[[ Data to process open ]]

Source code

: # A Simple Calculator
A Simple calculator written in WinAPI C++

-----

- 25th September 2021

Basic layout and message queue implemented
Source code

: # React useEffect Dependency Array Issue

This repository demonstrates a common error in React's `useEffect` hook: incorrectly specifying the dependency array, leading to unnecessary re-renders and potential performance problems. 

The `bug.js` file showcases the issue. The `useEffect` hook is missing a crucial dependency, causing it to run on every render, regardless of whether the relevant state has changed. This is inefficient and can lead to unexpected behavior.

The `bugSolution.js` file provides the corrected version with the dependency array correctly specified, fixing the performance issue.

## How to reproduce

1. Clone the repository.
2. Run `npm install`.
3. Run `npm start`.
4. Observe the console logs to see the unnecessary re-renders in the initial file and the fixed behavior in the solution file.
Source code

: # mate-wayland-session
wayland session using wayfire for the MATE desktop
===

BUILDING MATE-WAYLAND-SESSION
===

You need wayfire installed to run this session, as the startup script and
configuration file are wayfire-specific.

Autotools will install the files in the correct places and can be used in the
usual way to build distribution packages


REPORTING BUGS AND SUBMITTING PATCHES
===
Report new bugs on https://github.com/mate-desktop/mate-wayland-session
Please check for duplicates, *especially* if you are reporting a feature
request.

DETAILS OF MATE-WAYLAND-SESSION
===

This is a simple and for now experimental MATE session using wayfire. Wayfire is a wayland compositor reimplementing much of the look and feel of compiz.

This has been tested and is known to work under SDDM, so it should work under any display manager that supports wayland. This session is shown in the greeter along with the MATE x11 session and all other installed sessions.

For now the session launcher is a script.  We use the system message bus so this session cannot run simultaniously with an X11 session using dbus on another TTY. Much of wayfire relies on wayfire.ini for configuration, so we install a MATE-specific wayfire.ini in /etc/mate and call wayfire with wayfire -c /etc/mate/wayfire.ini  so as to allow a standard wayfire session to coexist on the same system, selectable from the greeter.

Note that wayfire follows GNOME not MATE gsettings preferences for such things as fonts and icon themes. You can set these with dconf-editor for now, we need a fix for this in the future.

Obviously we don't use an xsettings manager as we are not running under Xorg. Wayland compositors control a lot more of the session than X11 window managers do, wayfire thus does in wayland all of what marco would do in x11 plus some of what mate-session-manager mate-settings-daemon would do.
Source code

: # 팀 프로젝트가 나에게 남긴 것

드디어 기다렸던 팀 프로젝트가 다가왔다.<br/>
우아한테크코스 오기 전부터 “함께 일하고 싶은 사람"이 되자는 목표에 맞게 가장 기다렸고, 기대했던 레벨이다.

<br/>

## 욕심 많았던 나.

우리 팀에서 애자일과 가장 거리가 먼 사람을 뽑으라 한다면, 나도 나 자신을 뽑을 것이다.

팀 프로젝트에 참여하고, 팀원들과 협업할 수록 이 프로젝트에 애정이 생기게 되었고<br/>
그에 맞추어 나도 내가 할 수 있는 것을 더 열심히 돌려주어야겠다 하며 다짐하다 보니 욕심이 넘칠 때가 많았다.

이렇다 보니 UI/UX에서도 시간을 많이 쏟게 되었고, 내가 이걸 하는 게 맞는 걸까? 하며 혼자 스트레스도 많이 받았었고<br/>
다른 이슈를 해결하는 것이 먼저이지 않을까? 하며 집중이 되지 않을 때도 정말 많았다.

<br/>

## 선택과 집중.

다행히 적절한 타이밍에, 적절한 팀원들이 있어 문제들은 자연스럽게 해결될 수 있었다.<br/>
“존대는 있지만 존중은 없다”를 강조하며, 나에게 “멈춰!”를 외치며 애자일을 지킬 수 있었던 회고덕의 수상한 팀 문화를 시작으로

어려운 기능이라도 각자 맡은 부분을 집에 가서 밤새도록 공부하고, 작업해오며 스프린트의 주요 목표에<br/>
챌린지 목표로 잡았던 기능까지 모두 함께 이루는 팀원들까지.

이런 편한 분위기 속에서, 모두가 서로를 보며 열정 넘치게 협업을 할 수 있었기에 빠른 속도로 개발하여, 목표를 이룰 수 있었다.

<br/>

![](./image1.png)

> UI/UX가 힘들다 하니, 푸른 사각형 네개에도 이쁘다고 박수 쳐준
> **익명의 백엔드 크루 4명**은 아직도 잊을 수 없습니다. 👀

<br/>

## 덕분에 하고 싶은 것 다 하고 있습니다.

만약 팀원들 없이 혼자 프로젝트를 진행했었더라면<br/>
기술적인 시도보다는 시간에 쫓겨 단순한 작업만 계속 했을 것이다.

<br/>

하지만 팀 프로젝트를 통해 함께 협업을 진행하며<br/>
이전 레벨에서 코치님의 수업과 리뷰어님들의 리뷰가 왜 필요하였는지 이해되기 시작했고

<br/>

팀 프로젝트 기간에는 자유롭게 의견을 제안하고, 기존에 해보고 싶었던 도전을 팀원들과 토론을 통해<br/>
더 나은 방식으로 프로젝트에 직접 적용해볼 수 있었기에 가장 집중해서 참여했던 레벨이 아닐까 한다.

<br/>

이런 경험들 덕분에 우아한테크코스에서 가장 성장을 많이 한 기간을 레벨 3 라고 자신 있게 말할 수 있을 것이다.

[[ Data to process closed ]]

Assignment: Each line above that contains the word "behavior" must be copied.

Result below:
The `bug.js` file showcases the issue. The `useEffect` hook is missing a crucial dependency, causing it to run on every render, regardless of whether the relevant state has changed. This is inefficient and can lead to unexpected behavior.
4. Observe the console logs to see the unnecessary re-renders in the initial file and the fixed behavior in the solution file.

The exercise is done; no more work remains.